Der Traum kostete Zeromax rund eine Milliarde Euro – ohne dass die Firma einen messbaren Nutzen davon gehabt hätte. Der Palast wurde fertig, Zeromax ging Pleite. Dies traf vor allem Gazprom Germania, denn deren Tochterfirmen waren ja in dem Dreiecks-Deal mit Zeromax verwickelt. Wie aus Papieren hervorgeht, die DerWesten vorliegen, mussten die beiden Joint-Venture-Firmen mit Gazprom Germanie-Beteiligung, die vor allem die Felder Kokdumalak und Gissar kontrollieren, auf rund 2,6 Milliarden US-Dollar warten. Zeromax schuldete das Geld für den Gaskauf. Die Schweizer Gazprom-Germania-Tochter blieb auf rund 600 Millionen US-Dollar sitzen. Das Geld hatte sie für Gaslieferungen an Zeromax vorausgezahlt. Ein harter Schlag für die Bilanzen der deutschen Filiale. Die Gazprom-Spitze wurde aufmerksam. Die Russen wollten Antworten vom deutschen Management.

Feierwütiger Manager

Dort hatte im Juli 2010 der feierfreudige Kotenev das Ruder übernommen – und war damit mitverantwortlich für den Schlamassel. Zudem hatte er mit seiner extrovertierten Art das Missfallen der Russen erregt und sich obendrein noch mit Ex-Chef Gornig verzankt, der weiter als Gazprom-Berater tätig ist. Gornig ist in Moskau bestens vernetzt. Er hat direkten Zugang zu den Gazprom-Spitzen und verfügt über Drähte zum Allmächtigen Vladimir Putin. Kotenev wurde entlassen.

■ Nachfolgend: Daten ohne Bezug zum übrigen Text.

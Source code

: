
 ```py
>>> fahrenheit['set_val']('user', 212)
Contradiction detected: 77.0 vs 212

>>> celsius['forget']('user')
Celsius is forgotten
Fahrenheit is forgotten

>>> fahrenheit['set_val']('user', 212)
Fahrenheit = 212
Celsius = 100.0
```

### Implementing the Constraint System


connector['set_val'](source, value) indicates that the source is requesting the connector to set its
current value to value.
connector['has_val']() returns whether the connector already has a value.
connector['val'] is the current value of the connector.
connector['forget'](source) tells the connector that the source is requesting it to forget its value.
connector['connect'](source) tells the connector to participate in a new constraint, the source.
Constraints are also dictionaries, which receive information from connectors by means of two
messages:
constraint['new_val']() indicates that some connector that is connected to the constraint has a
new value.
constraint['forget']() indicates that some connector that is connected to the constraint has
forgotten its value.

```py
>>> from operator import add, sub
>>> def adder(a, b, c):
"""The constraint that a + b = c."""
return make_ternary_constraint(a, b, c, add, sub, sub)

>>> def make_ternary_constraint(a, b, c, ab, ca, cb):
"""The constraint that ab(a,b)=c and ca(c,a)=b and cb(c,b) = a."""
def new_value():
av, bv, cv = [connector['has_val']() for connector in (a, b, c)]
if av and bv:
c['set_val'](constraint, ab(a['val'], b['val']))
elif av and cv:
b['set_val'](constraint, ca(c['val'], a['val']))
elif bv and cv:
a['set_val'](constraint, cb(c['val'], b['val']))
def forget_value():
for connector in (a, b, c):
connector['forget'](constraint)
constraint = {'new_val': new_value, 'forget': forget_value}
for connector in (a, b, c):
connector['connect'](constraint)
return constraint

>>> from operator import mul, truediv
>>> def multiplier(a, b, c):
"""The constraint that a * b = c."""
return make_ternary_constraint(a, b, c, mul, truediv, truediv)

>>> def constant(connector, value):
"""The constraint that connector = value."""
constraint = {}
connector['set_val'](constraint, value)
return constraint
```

Im Hintergrund wird derweil nach einer Lösung gesucht. Aus dem Gazprom-Geflecht ist zu hören, die Russen würden direkt mit dem usbekischen Diktator über eine Rückzahlung der Zeromax-Schulden verhandeln. Offiziell verweist Gazprom Germania auf einen ausstehenden Geschäftsbericht. Die usbekischen Probleme würden darin ohne finanziellen Schaden für die deutsche Firma gelöst.